## Input
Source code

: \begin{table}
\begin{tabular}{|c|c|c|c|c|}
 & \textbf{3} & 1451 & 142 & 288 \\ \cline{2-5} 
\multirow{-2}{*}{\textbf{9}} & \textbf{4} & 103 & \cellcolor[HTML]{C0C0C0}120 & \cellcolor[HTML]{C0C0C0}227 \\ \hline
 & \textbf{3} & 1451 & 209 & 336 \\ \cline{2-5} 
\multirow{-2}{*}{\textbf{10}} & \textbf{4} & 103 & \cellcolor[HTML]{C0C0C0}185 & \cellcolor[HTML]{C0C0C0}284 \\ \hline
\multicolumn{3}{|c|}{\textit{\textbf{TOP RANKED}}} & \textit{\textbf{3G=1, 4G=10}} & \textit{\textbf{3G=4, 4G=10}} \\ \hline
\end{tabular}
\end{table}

## What you will do
In the data above, copy every line where the string "cline" appears.

## Your response
 & \textbf{3} & 1451 & 142 & 288 \\ \cline{2-5} 
 & \textbf{3} & 1451 & 209 & 336 \\ \cline{2-5} 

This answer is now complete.